The exhibition tells the story of the occupation and liberation of our city by means of exhibits that largely consist of photographs and documents from the collection of the City Archives-the Benne, militaria of private collectors, authentic but never previously shown film footage and video testimonials of inhabitants.

  • Dates: 12/10 to 8/12
  • Opening hours: from Wednesday to Sunday, from 2 to 5 p.m.
  • Location: De Meridiaan, Casinoplein 9 (opposite the Tourist Information Point)
  • Free admission


There will be lectures on 24/10, 20/11 and 4/12, at 8 p.m. in the city hall, register at least 2 days before each lecture by sending an email to

Are you fascinated by the history of WWII and you just can't get enough of this subject? Then come to the free lecture series in the city hall. Three speakers will give lectures on a variety of topics related to WWII. The lectures take place on the first floor of the city hall (J.F. Kennedyplein 1) and start at 8 p.m. It is mandatory to register in advance.

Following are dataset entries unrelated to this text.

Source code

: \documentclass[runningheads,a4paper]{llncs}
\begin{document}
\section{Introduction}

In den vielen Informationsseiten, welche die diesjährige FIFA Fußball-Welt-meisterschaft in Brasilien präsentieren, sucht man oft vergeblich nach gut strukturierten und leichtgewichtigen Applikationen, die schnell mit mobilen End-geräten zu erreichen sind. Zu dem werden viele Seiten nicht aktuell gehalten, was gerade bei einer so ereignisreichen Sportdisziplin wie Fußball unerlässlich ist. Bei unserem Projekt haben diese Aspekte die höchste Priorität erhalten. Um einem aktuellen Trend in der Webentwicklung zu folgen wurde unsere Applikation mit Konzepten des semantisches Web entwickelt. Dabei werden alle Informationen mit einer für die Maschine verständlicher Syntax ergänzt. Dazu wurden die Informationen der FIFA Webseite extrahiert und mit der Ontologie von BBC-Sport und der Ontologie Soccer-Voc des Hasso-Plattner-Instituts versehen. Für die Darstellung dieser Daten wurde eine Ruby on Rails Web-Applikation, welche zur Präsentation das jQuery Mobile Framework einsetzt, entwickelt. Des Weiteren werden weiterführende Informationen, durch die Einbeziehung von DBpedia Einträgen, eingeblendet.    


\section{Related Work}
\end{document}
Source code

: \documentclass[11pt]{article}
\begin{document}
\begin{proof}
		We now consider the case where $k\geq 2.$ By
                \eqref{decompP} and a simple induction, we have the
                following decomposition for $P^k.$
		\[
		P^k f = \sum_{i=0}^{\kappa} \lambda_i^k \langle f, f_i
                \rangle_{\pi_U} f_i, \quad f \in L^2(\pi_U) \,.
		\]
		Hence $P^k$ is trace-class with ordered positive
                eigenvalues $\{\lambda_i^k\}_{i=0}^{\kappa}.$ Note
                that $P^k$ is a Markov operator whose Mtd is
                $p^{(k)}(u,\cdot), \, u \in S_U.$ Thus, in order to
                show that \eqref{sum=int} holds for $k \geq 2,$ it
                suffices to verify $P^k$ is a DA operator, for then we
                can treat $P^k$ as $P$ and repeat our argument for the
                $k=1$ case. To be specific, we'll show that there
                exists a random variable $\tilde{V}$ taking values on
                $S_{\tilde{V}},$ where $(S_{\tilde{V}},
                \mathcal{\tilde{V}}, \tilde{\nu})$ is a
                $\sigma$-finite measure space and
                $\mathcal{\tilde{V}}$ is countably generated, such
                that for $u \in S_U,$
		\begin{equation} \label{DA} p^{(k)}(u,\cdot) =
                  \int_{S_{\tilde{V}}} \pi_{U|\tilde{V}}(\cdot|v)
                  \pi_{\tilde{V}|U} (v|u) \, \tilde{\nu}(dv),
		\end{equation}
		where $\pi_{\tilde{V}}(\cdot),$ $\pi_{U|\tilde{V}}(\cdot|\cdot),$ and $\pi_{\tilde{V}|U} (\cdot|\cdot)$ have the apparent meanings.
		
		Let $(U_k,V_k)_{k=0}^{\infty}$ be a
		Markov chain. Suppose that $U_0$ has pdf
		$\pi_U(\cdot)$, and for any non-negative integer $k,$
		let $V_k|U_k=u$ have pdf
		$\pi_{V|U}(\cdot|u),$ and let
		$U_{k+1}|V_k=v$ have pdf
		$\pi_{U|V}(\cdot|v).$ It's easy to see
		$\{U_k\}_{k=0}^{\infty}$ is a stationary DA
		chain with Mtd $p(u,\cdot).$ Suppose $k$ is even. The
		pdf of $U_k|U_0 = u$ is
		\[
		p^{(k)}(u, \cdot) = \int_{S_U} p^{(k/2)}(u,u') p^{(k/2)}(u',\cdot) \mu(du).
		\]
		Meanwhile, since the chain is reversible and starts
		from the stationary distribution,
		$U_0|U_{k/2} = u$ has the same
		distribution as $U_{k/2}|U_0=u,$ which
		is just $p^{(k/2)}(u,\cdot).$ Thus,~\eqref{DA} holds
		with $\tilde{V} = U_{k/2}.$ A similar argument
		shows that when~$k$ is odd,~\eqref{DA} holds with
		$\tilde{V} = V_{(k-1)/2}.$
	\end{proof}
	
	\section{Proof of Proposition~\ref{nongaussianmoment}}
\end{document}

Kristof Jacobs gives an overview of the liberation of our coastal region by means of testimonials, photographs and military reports, with special attention to the composition, the armament and the history of the Canadian liberation forces.


Kristof Van Mierop tells the story of his grandfather Roger Vyvey, who ended up in the Neuengamme concentration camp as a political prisoner with the camp number 44444, as a result of his acts of resistance.


Werner Brouwers explains about the Atlantic Wall, the chain of coastal batteries, fortifications and defence bunkers that Hitler had deployed along the coast from Norway to the French-Spanish border against an Allied landing invasion.